Your Blogster is sitting here with a gorgeous new coffee-table book entitled Alinghi (actually it’s called alinghi, with a small “a,” which just doesn’t seem quite right, somehow) from Favre Publishing. The oversized book details in about 170 pages of magnificent color photographs the prelude, racing and post-race parties in this past year’s America’s Cup. The first few pages consist of a signed essay, by President Ernesto Bertarelli, who continues to spearhead Alinghi’s activities. The essay appears to be translated into English, Spanish, Italian, French and German, one guesses.

The volume gathers memorable photographs from “AC32,” the America’s Cup event held in July where Alinghi convincingly won the Cup once again, this time against New Zealand. This was the 32nd time the event hah been conducted.

The CONTRAST between the most recent lawsuit, letters and missives being fired back and forth between the Swiss and the Americans, and this elegant book couldn’t be sharper or more stark.

- All is joy and wonderment. The America’s Cup boats appear to be very similar in construct (perfect sails, glistening hulls, energetic crews) and competition rules.
- There are lots of smiles, handshakes, beautiful people, serious officials and a lovely sailing venue. And fireworks, rose pedals in the water, excitement galore.
- The weather seems perfect, with sails filled and overall conditions ideal. (Not too many photographers capture those rainy, windless, lonely or endless tacks around the course. People want to think of sailing as both a gentleman’s sport and one unrelated to the vagaries of outdoors.
- The accompanying text, while very minimal, communicates an upbeat, positive image for this sport, one both difficult for the news media to get its long arms around and difficult for the average man-in-the-street to get a sense of, let along understand it. (Sailing, of course, in unlike football, soccer, basketball and baseball because of its notoriously confusing and legalistic rules and its remote and lengthy race courses, well out of view from shore. There are no stadiums, no hot dogs, no beer served, no teams to cheer on, since the players change so often and represent lots of countries, even on the same team, and no officials to argue with. In short, it has high action, but its way out there somewhere on boats one has never actually seen in person, walked aboard or hoisted a sail on.)

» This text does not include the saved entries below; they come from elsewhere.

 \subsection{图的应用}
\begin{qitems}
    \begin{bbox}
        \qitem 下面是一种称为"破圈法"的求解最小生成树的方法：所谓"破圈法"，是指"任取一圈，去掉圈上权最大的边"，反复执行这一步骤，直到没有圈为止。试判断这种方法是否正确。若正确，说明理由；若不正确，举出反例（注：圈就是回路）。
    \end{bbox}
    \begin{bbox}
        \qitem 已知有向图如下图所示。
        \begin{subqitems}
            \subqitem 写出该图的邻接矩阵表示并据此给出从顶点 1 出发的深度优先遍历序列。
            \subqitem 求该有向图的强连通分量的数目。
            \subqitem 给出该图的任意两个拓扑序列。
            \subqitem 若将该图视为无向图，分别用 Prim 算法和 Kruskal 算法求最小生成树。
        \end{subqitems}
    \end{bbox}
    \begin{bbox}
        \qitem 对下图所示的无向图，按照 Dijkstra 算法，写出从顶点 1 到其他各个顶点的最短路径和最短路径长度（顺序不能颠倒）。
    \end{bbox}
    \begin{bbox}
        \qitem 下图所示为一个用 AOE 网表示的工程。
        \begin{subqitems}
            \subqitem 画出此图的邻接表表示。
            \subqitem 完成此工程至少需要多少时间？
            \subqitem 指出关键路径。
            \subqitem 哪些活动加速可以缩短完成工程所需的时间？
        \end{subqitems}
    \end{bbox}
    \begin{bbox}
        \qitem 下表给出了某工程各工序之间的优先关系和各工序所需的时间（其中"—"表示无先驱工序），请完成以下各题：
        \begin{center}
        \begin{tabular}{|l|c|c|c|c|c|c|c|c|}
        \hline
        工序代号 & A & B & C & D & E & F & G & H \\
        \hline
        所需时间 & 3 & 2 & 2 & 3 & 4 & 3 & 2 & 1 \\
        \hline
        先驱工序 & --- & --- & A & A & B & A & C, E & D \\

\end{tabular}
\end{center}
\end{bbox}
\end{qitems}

President Ernesto Bertarelli introduces this memorable color photo collection and establishes credibility by discussing AC32 lofty terms, including responsibility, competition, organization and the vitality of European sailing and news media coverage (after all, this has been the first time for the America’s Cup events to be conducted in Europe in 150 years).

He notes that the competition was tough, especially since Alinghi didn’t race against it’s Challengers until late in the game and was shipped to Dubai in the winter of 2006 for similar sailing conditions. He summarized the 2007 races as “arguably the most exciting racing ever witnessed in the long history of our sport, with numerous lead changes, dramatic tactics and, at times, unpredictable wind....”

On a positive, upbeat note, he is quoted as saying that going forward, he is confident Alinghi can “build upon the substantial successes already obtained so far.” He hopes to maintain the America’s Cup position as at the “very pinnacle of yacht racing and further develops as a leading, global sports event.”

Sailing Kings: It’s time to rekindle and protect this spirit…whatever it takes. No one will remember or care how it’s done, whether in front of or behind closed doors. They’ll only remember if it doesn’t take place. This isn’t the boardroom or the courtroom, there are no shareholders only stakeholders. It’s real life, ebbing away with everyone seemingly obvious.

Win-win, win-lose, lose-lose off the course: OK, we got it - - Alinghi wants to make the rules and keep the Cup. Larry Ellison and the America’s want another shot. Just “do it,” as the Nike commercial goes. Call, meet face-to-face, teleconference, consider alternatives. What we have here is the dying embers of success - - a hoarding of the trophy and all it represents, and a Challengers with the balls to really challenge. Now it’s time for deadlines, deal-making, olive branches and sledgehammers in order to bang out boat designs and race schedules for 2008 and 2009.

The sport is sailing, for Pete’s sake, not endless rounds of he-said, they-said, we-want, you-want posturing and postulating. PLEASE take a look at this book, and you might be a little taken aback. This is grand racing sport, one that should be conducted out on the water as much and as soon as possible and practical. No one team or group has the right to kill this event.

No one organization deserves to win every time….not any more. Those days died when The New York Yacht Club unbolted the cup from its central lobby. It’s time to find out if it also loosened common sense and compromise.